● **TASK BRIEF**:
The entire listing below is to be written out exactly, minus the pictures.

╭──

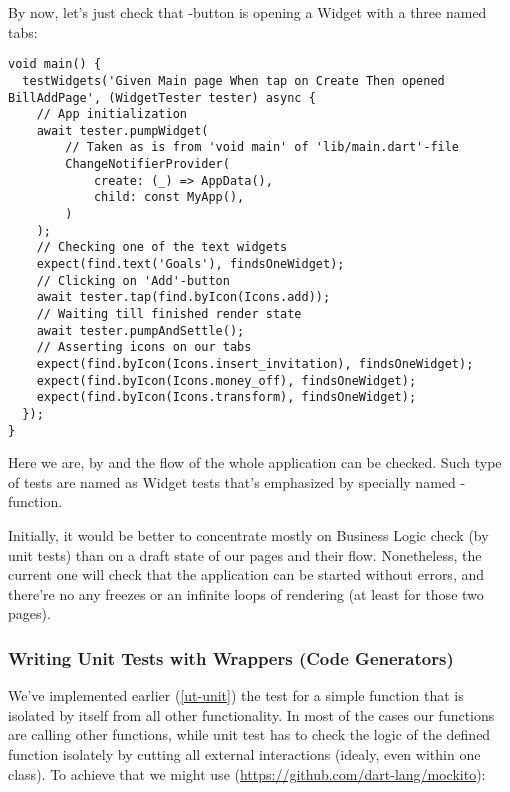 \noindent By now, let's just check that -button is opening a Widget with a three named tabs:

\begin{lstlisting}
void main() {
  testWidgets('Given Main page When tap on Create Then opened BillAddPage', (WidgetTester tester) async {
    // App initialization
    await tester.pumpWidget(
        // Taken as is from 'void main' of 'lib/main.dart'-file
        ChangeNotifierProvider(
            create: (_) => AppData(),
            child: const MyApp(),
        )
    );
    // Checking one of the text widgets
    expect(find.text('Goals'), findsOneWidget);
    // Clicking on 'Add'-button
    await tester.tap(find.byIcon(Icons.add));
    // Waiting till finished render state
    await tester.pumpAndSettle();
    // Asserting icons on our tabs
    expect(find.byIcon(Icons.insert_invitation), findsOneWidget);
    expect(find.byIcon(Icons.money_off), findsOneWidget);
    expect(find.byIcon(Icons.transform), findsOneWidget);
  });
}
\end{lstlisting}

Here we are, by  and  the flow of the whole application can be checked. Such type of tests are named as 
Widget tests that's emphasized by specially named -function.

Initially, it would be better to concentrate mostly on Business Logic check (by unit tests) than on a draft state of 
our pages and their flow. Nonetheless, the current one will check that the application can be started without errors, 
and there're no any freezes or an infinite loops of rendering (at least for those two pages). 


\subsubsection{Writing Unit Tests with Wrappers (Code Generators)} \label{ut-code-generator}

We've implemented earlier (\ref{ut-unit}) the test for a simple function that is isolated by itself from all other functionality. 
In most of the cases our functions are calling other functions, while unit test has to check the logic of the defined 
function isolately by cutting all external interactions (idealy, even within one class). To achieve that we might
use  (\href{https://github.com/dart-lang/mockito}{https://github.com/dart-lang/mockito}):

╰──

● **COMPLETED TASK**:
 \noindent By now, let's just check that -button is opening a Widget with a three named tabs:

\begin{lstlisting}
void main() {
  testWidgets('Given Main page When tap on Create Then opened BillAddPage', (WidgetTester tester) async {
    // App initialization
    await tester.pumpWidget(
        // Taken as is from 'void main' of 'lib/main.dart'-file
        ChangeNotifierProvider(
            create: (_) => AppData(),
            child: const MyApp(),
        )
    );
    // Checking one of the text widgets
    expect(find.text('Goals'), findsOneWidget);
    // Clicking on 'Add'-button
    await tester.tap(find.byIcon(Icons.add));
    // Waiting till finished render state
    await tester.pumpAndSettle();
    // Asserting icons on our tabs
    expect(find.byIcon(Icons.insert_invitation), findsOneWidget);
    expect(find.byIcon(Icons.money_off), findsOneWidget);
    expect(find.byIcon(Icons.transform), findsOneWidget);
  });
}
\end{lstlisting}

Here we are, by  and  the flow of the whole application can be checked. Such type of tests are named as 
Widget tests that's emphasized by specially named -function.

Initially, it would be better to concentrate mostly on Business Logic check (by unit tests) than on a draft state of 
our pages and their flow. Nonetheless, the current one will check that the application can be started without errors, 
and there're no any freezes or an infinite loops of rendering (at least for those two pages). 


\subsubsection{Writing Unit Tests with Wrappers (Code Generators)} \label{ut-code-generator}

We've implemented earlier (\ref{ut-unit}) the test for a simple function that is isolated by itself from all other functionality. 
In most of the cases our functions are calling other functions, while unit test has to check the logic of the defined 
function isolately by cutting all external interactions (idealy, even within one class). To achieve that we might
use  (\href{https://github.com/dart-lang/mockito}{https://github.com/dart-lang/mockito}):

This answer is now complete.